AudioLab Lock-Free Primitives¶
Location: 2 - FOUNDATION/04_CORE/04_realtime_safety/01_lock_free_primitives/
Type: Header-only INTERFACE library
Dependencies: None (foundational module)
Target: AudioLab::LockFree
Purpose¶
Lock-free and wait-free synchronization primitives for real-time audio processing. These primitives enable safe communication between threads without using locks, ensuring deterministic performance in audio callbacks.
Key Features¶
- Wait-Free Operations: Operations complete in bounded time
- No Locks: No blocking synchronization primitives
- No Allocations: After construction, zero allocations
- Cache-Line Optimized: Prevents false sharing
- Real-Time Safe: Safe to use in audio thread
Module Contents¶
01_lock_free_primitives/
├── atomic_types.hpp # AtomicFloat, AtomicDouble, TaggedPointer
├── spinlock.hpp # Lightweight spinlock (use with caution)
├── wait_free_spsc.hpp # Single Producer Single Consumer queue
└── tests/ # Comprehensive multi-threaded tests
Available Primitives¶
AtomicFloat / AtomicDouble (atomic_types.hpp)¶
Lock-free atomic floating point types using bit-casting to integer atomics.

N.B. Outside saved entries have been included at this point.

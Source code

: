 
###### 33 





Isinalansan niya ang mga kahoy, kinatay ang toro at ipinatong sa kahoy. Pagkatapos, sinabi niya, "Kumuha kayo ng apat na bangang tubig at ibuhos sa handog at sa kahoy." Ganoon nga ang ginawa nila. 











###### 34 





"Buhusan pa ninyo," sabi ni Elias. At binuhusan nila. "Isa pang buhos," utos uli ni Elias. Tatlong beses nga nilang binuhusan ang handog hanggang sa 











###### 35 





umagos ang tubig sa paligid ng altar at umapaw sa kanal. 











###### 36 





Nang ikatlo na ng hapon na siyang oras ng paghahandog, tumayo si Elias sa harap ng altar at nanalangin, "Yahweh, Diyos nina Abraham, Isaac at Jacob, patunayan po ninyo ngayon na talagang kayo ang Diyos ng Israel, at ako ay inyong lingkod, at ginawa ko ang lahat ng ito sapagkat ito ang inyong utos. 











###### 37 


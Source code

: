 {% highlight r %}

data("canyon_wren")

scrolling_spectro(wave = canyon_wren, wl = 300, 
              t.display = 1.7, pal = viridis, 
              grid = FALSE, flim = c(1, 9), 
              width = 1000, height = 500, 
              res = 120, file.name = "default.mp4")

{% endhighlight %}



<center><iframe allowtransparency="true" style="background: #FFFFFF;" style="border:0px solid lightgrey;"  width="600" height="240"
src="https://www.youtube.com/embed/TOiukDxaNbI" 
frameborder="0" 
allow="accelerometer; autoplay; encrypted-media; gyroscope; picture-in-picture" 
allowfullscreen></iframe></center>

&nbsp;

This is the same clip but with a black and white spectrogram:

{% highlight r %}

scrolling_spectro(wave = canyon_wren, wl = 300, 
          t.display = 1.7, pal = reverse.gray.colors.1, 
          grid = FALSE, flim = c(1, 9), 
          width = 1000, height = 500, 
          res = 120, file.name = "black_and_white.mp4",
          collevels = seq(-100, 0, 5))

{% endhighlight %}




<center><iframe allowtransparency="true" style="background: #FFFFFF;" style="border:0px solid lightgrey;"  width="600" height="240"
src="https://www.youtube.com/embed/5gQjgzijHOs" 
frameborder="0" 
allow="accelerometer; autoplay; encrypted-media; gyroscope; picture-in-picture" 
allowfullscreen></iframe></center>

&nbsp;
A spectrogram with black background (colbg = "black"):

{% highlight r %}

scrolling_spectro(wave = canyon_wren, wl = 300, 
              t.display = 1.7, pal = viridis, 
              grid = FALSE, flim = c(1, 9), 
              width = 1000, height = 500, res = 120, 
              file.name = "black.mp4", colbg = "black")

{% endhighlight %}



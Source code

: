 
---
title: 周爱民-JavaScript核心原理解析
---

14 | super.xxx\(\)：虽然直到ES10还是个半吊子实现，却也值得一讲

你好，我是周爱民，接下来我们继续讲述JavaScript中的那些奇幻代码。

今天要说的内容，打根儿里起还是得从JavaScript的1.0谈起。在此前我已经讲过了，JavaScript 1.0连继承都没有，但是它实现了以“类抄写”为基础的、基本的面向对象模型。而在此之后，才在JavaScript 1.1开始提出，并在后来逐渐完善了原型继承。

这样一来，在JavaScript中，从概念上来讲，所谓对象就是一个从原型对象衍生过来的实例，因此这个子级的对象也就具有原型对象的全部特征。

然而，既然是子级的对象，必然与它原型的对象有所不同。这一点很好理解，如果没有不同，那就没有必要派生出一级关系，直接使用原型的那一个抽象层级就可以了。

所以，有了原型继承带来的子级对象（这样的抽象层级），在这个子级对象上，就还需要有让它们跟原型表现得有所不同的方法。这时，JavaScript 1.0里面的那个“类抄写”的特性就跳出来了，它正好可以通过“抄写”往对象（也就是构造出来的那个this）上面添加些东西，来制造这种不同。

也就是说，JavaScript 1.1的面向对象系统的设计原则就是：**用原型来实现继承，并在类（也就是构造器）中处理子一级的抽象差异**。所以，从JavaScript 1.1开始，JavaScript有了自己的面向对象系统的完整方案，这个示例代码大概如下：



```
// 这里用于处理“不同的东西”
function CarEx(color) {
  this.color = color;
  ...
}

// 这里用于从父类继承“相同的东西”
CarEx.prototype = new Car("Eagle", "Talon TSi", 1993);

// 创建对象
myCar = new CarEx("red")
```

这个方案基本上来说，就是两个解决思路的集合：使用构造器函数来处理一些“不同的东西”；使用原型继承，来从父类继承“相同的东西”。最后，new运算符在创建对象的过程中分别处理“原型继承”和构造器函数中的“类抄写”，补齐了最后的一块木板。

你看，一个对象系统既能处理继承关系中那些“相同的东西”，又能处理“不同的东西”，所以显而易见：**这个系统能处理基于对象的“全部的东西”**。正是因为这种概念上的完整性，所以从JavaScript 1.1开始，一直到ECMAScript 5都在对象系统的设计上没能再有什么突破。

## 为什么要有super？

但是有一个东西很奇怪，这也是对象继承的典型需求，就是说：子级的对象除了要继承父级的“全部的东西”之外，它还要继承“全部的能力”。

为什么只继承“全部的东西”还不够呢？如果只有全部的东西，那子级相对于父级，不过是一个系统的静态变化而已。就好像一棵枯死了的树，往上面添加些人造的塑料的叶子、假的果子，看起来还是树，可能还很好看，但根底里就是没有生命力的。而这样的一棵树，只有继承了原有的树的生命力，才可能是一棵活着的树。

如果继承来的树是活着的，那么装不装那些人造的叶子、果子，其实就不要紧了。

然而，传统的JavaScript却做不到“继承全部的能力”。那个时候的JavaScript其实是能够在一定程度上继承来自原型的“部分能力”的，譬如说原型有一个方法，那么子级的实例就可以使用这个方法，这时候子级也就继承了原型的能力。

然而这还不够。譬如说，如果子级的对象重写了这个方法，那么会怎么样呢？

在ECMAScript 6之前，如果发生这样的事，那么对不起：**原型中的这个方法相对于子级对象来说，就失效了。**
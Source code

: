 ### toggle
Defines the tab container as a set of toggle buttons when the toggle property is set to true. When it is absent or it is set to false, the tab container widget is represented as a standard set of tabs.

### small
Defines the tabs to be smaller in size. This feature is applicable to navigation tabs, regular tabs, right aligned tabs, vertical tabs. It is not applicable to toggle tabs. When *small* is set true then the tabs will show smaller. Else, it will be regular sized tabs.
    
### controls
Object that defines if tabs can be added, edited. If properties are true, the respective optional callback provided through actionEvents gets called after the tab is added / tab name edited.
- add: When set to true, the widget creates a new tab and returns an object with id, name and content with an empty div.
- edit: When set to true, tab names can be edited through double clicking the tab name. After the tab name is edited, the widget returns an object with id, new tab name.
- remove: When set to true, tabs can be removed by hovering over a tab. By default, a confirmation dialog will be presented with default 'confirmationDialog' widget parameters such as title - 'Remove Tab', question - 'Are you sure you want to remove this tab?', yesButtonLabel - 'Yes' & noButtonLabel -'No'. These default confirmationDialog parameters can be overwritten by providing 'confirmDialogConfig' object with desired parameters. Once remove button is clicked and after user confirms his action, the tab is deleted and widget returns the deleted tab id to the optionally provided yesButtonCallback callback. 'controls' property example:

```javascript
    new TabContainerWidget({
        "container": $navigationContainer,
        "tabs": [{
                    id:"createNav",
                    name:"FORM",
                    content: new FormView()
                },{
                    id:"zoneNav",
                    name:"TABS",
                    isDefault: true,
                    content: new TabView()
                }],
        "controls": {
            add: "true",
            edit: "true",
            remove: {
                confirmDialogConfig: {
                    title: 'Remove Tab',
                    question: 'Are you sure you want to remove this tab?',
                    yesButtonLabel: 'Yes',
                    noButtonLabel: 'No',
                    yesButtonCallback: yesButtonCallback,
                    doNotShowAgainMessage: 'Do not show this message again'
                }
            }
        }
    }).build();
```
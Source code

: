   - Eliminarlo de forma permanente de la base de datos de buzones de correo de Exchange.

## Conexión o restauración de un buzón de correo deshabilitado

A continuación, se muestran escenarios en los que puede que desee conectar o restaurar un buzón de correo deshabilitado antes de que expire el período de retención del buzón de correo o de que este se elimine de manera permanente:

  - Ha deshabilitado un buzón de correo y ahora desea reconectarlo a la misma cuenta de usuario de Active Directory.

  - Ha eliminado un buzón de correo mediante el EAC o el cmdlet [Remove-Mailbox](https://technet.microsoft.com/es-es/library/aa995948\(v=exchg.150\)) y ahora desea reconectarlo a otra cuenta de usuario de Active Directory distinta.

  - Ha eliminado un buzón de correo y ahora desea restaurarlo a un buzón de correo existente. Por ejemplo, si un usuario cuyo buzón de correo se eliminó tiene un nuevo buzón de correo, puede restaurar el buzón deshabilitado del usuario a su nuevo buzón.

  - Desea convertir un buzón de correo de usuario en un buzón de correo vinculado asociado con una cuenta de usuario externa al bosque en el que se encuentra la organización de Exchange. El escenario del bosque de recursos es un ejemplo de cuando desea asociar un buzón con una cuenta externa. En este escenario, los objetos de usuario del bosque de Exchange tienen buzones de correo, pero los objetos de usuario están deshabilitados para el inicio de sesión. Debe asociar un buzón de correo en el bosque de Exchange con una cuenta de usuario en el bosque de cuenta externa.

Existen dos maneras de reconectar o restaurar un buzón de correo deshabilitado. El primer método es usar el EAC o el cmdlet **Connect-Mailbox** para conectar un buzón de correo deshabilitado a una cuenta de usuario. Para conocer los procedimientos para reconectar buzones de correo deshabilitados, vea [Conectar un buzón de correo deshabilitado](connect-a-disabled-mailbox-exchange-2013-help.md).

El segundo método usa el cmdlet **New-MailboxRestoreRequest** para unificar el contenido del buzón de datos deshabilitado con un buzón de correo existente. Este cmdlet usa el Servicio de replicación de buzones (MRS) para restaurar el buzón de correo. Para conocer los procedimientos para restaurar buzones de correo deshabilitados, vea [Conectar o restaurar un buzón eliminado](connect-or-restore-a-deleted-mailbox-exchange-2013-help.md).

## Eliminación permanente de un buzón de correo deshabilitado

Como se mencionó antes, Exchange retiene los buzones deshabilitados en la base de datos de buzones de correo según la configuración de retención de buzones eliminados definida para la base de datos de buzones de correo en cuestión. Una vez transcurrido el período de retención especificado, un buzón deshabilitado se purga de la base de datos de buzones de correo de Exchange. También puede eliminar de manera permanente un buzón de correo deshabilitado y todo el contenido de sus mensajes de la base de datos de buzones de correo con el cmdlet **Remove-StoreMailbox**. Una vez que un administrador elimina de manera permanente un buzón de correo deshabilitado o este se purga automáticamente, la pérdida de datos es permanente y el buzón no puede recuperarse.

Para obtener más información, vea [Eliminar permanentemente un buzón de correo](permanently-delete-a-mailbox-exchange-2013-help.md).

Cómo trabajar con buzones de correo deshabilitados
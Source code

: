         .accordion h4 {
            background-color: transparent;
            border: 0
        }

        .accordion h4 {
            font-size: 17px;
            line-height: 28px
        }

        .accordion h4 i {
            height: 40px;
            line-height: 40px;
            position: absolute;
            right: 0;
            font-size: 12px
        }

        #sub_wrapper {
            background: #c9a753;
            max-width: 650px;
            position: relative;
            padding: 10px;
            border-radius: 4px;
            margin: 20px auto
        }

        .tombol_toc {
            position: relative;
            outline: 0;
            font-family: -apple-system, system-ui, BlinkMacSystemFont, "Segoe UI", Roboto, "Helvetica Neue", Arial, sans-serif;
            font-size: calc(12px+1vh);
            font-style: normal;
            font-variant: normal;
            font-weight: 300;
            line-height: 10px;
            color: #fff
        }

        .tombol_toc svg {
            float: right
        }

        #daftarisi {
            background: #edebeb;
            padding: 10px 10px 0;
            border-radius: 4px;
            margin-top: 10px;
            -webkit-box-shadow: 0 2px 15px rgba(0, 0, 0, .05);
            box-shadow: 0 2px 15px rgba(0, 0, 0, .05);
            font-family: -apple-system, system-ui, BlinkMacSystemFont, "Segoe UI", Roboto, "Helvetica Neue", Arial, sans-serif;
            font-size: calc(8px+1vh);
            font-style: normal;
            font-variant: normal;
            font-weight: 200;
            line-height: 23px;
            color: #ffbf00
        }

#include "atomic_types.hpp"
using namespace audiolab::core::rt;
// Thread-safe float storage
AtomicFloat gain{1.0f};
// GUI thread
void setGain(float value) {
gain.store(value, std::memory_order_release);
}
// Audio thread (RT-SAFE)
void processBlock(float* buffer, size_t size) {
float currentGain = gain.load(std::memory_order_acquire);
for (size_t i = 0; i < size; ++i) {
buffer[i] *= currentGain;
}
}
Why not std::atomic<float>?
- Not guaranteed lock-free on all platforms
- AtomicFloat uses std::atomic<uint32_t> which IS guaranteed lock-free
- Uses safe bit-casting via std::memcpy
Operations:
- store(value, order) - Atomic store
- load(order) - Atomic load
- exchange(value, order) - Swap and return old value
- compare_exchange_strong/weak() - CAS operation
- is_lock_free() - Always returns true
Performance: ~0.27 ns per store, ~0.21 ns per load (relaxed ordering)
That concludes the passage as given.